Source records

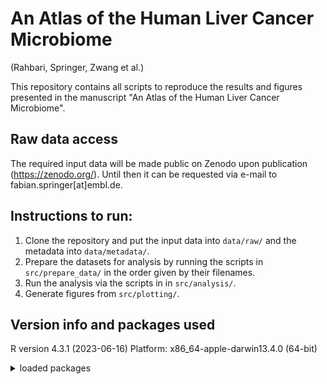 # An Atlas of the Human Liver Cancer Microbiome
(Rahbari, Springer, Zwang et al.)

This repository contains all scripts to reproduce the results and figures presented in the manuscript "An Atlas of the Human Liver Cancer Microbiome".

## Raw data access
The required input data will be made public on Zenodo upon publication (https://zenodo.org/).
Until then it can be requested via e-mail to fabian.springer[at]embl.de.

## Instructions to run: 
1) Clone the repository and put the input data into `data/raw/` and the metadata into `data/metadata/`.
2) Prepare the datasets for analysis by running the scripts in `src/prepare_data/` in the order given by their filenames.
3) Run the analysis via the scripts in in `src/analysis/`.
4) Generate figures from `src/plotting/`.
 

## Version info and packages used
R version 4.3.1 (2023-06-16)
Platform: x86_64-apple-darwin13.4.0 (64-bit)
<details>
<summary>loaded packages</summary>

- `abind` (1.4-5)
- `babelgene` (22.9)
- `backports` (1.4.1)
- `beeswarm` (0.4.0)
- `BiocGenerics` (0.46.0)
- `boot` (1.3-28.1)
- `broom` (1.0.5)
- `car` (3.1-2)
- `carData` (3.0-5)
- `circlize` (0.4.15)
- `cli` (3.6.1)
- `clue` (0.3-64)
- `cluster` (2.1.4)
- `codetools` (0.2-19)
- `colorspace` (2.1-0)
- `compiler` (4.3.1)
- `ComplexHeatmap` (2.16.0)
- `crayon` (1.5.2)
- `data.table` (1.14.8)
- `decoupleR` (2.6.0)
- `digest` (0.6.33)
- `doParallel` (1.0.17)
- `dplyr` (1.1.2)
- `ecole` (0.9-2021)
- `ellipsis` (0.3.2)
- `fansi` (1.0.4)
- `fastmap` (1.1.1)
- `forcats` (1.0.0)
- `foreach` (1.5.2)
- `generics` (0.1.3)
- `GetoptLong` (1.0.5)
- `ggbeeswarm` (0.7.2)
- `ggExtra` (0.10.0)
- `gghalves` (0.1.4)
- `ggplot2` (3.4.4)
- `ggpubr` (0.6.0)
- `ggrepel` (0.9.3)
- `ggsignif` (0.6.4)
- `GlobalOptions` (0.1.2)
- `glue` (1.6.2)
- `gridExtra` (2.3)
- `gtable` (0.3.4)
- `here` (1.0.1)
- `hms` (1.1.3)
- `htmltools` (0.5.5)
- `httpuv` (1.6.11)
- `IRanges` (2.34.1)
- `iterators` (1.0.14)
- `jsonlite` (1.8.7)
- `km.ci` (0.5-6)
- `KMsurv` (0.1-5)
- `knitr` (1.44)
- `labdsv` (2.1-0)
- `later` (1.3.1)
- `lattice` (0.21-8)
- `lifecycle` (1.0.3)
- `lme4` (1.1-34)
- `lmerTest` (3.1-3)
- `lubridate` (1.9.2)
- `magrittr` (2.0.3)
- `MASS` (7.3-60)
- `Matrix` (1.6-0)
- `matrixStats` (1.0.0)
- `mgcv` (1.9-0)
- `mime` (0.12)
- `miniUI` (0.1.1.1)
- `minqa` (1.2.5)
- `msigdbr` (7.5.1)
- `munsell` (0.5.0)
- `nlme` (3.1-162)
- `nloptr` (2.0.3)
- `numDeriv` (2016.8-1.1)
- `pbapply` (1.7-2)
- `permute` (0.9-7)
- `pillar` (1.9.0)
- `pkgconfig` (2.0.3)
- `png` (0.1-8)
- `prettyunits` (1.2.0)
- `progress` (1.2.2)
- `promises` (1.2.0.1)
- `purrr` (1.0.1)
- `R6` (2.5.1)
- `RColorBrewer` (1.1-3)
- `Rcpp` (1.0.11)
- `readr` (2.1.4)
- `rjson` (0.2.21)
- `rlang` (1.1.1)
- `rprojroot` (2.0.3)
- `rstatix` (0.7.2)
- `Rtsne` (0.16)
- `S4Vectors` (0.38.1)
- `scales` (1.2.1)
- `shape` (1.4.6)
- `shiny` (1.7.5.1)
- `splines` (4.3.1)
- `stats4` (4.3.1)
- `stringi` (1.7.12)
- `stringr` (1.5.0)
- `survival` (3.5-5)
- `survminer` (0.4.9)
- `survMisc` (0.5.6)
- `tibble` (3.2.1)
- `tidyr` (1.3.0)
- `tidyselect` (1.2.0)
- `tidyverse` (2.0.0)
- `timechange` (0.2.0)
- `tools` (4.3.1)
- `tzdb` (0.4.0)
- `utf8` (1.2.3)
- `vctrs` (0.6.3)
- `vegan` (2.6-4)
- `vipor` (0.4.5)
- `withr` (2.5.1)
- `xfun` (0.39)
- `xtable` (1.8-4)
- `yaml` (2.3.7)
- `zoo` (1.8-12)

</details>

◆ Task brief
Read the data above. Pull out each line in which the string "figures" appears.

◆ Answer to the problem
This repository contains all scripts to reproduce the results and figures presented in the manuscript "An Atlas of the Human Liver Cancer Microbiome".
4) Generate figures from `src/plotting/`.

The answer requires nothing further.